Aboon them a' yet tak your place,
Painch, tripe, or thairm:
Weel are ye wordy o'a grace
As lang's my arm.
The groaning trencher there ye fill,
Your hurdies like a distant hill,
Your pin was help to mend a mill
In time o'need,
While thro' your pores the dews distil
Like amber bead.
His knife see rustic Labour dight,
An' cut you up wi' ready sleight,
Trenching your gushing entrails bright,
Like ony ditch;
And then, O what a glorious sight,
The haggis’s (haggi?) last night were not as "lang" as anyone's arm, but plump, football-sized sausages with their ends tied saucily upward. During the recitation of the third stanza above, the host (in our case the host’s son) plunges the knife into the haggis to let the juices flow. Then everyone can dig in, and add mashed potatoes and bashed neeps (turnips) to their plates. I can say that a little haggis goes a long way. Haggis is made of lamb liver, sheep’s heart, onion, steel-cut oats, beef suet, and a dash of whiskey ground up and stuffed in a sheep’s intestine. For dessert was Atholl Brose, a mixture of whipped cream, toasted oats and nuts, honey, and whiskey. Not exactly California cuisine.

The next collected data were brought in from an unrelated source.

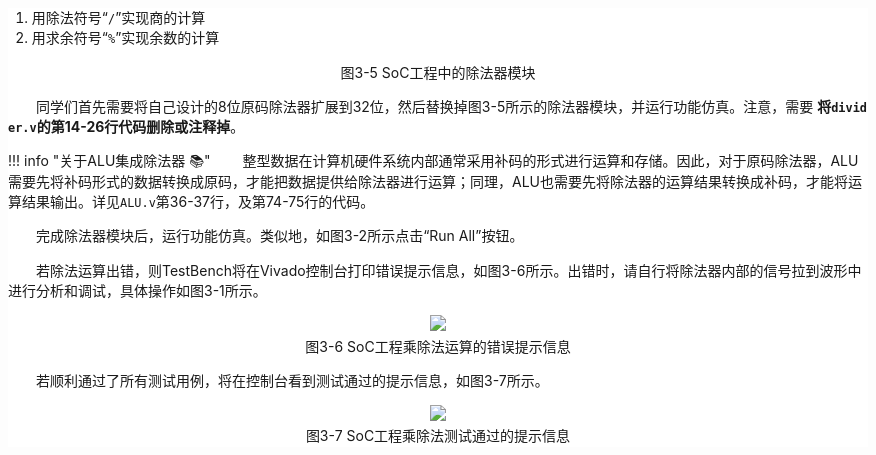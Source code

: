 1. 用除法符号“`/`”实现商的计算
2. 用求余符号“`%`”实现余数的计算

<center>图3-5 SoC工程中的除法器模块</center>

&emsp;&emsp;同学们首先需要将自己设计的8位原码除法器扩展到32位，然后替换掉图3-5所示的除法器模块，并运行功能仿真。注意，需要 **将`divider.v`的第14-26行代码删除或注释掉**。

!!! info "关于ALU集成除法器 :books:"
    &emsp;&emsp;整型数据在计算机硬件系统内部通常采用补码的形式进行运算和存储。因此，对于原码除法器，ALU需要先将补码形式的数据转换成原码，才能把数据提供给除法器进行运算；同理，ALU也需要先将除法器的运算结果转换成补码，才能将运算结果输出。详见`ALU.v`第36-37行，及第74-75行的代码。

&emsp;&emsp;完成除法器模块后，运行功能仿真。类似地，如图3-2所示点击“Run All”按钮。

&emsp;&emsp;若除法运算出错，则TestBench将在Vivado控制台打印错误提示信息，如图3-6所示。出错时，请自行将除法器内部的信号拉到波形中进行分析和调试，具体操作如图3-1所示。

<center><img src="../assets/3-6.png" width = 100%></center>
<center>图3-6 SoC工程乘除法运算的错误提示信息</center>

&emsp;&emsp;若顺利通过了所有测试用例，将在控制台看到测试通过的提示信息，如图3-7所示。

<center><img src="../assets/3-7.png" width = 500></center>
<center>图3-7 SoC工程乘除法测试通过的提示信息</center>

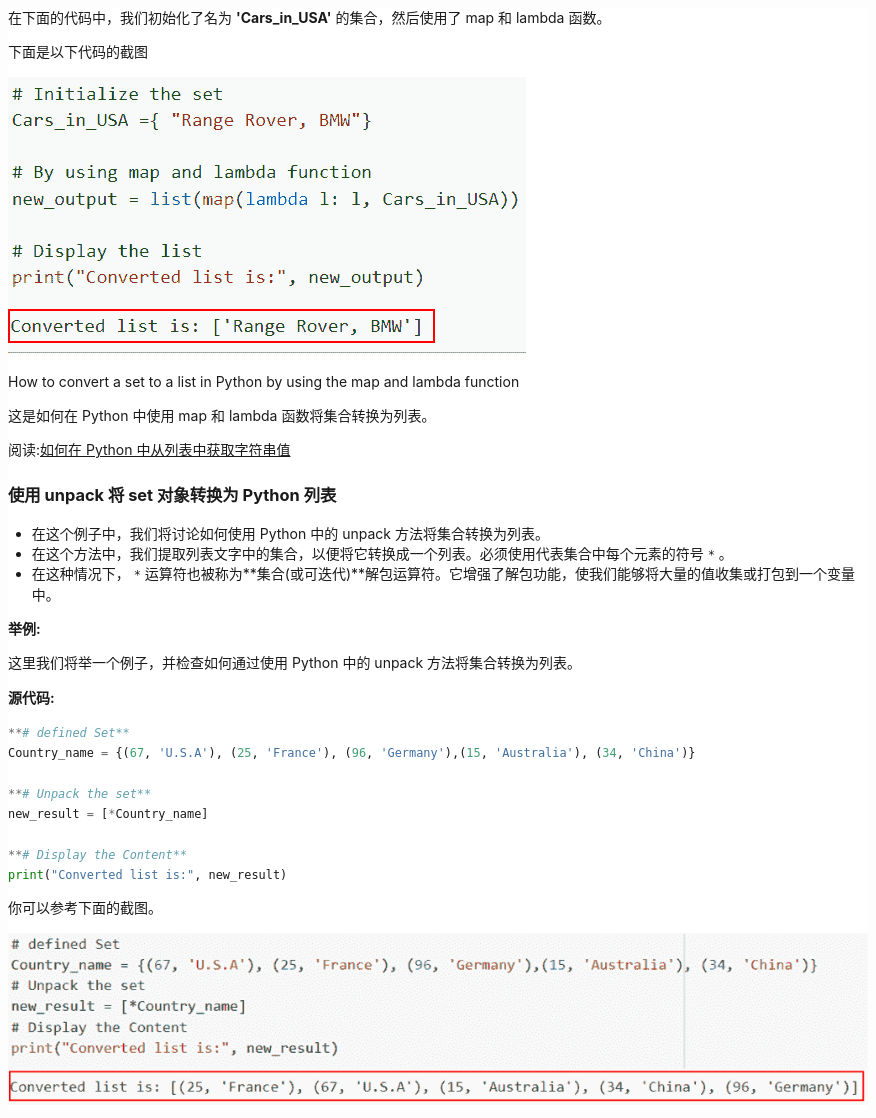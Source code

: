 在下面的代码中，我们初始化了名为 **'Cars_in_USA'** 的集合，然后使用了 map 和 lambda 函数。

下面是以下代码的截图

![How to convert a set to a list in Python by using the map and lambda function](img/16587fd19ed9f2dbb6101edad25c70b6.png "How to convert a set to a list in Python by using the map and lambda function")

How to convert a set to a list in Python by using the map and lambda function

这是如何在 Python 中使用 map 和 lambda 函数将集合转换为列表。

阅读:[如何在 Python 中从列表中获取字符串值](https://pythonguides.com/how-to-get-string-values-from-list-in-python/)

### 使用 unpack 将 set 对象转换为 Python 列表

*   在这个例子中，我们将讨论如何使用 Python 中的 unpack 方法将集合转换为列表。
*   在这个方法中，我们提取列表文字中的集合，以便将它转换成一个列表。必须使用代表集合中每个元素的符号 `*` 。
*   在这种情况下， `*` 运算符也被称为**集合(或可迭代)**解包运算符。它增强了解包功能，使我们能够将大量的值收集或打包到一个变量中。

**举例:**

这里我们将举一个例子，并检查如何通过使用 Python 中的 unpack 方法将集合转换为列表。

**源代码:**

```py
**# defined Set**
Country_name = {(67, 'U.S.A'), (25, 'France'), (96, 'Germany'),(15, 'Australia'), (34, 'China')}

**# Unpack the set**
new_result = [*Country_name]

**# Display the Content**
print("Converted list is:", new_result)
```

你可以参考下面的截图。

![Converted a set object to a list in Python by using the unpack method](img/f6cb76f520d6ffabbbee4a56414a1437.png "Converted a set object to a list in Python by using the unpack method")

Oh—about one more Scottish cliché: kilts. I questioned one kilt-wearing man and found out that the one he was wearing had been his father’s army kilt, worn as a dress uniform. The kilt’s waist is adjustable, so you can wear it for a lifetime, or—as in this man’s case—longer. It is supposed to contain 30 yards of fabric. Another man wore a “Utilikilt,” invented by a company in Seattle, that combines the style and freedom of movement of a kilt with the practicality of khaki and cargo pockets. I have to say the kilt-wearing men last night looked quite manly and dashing.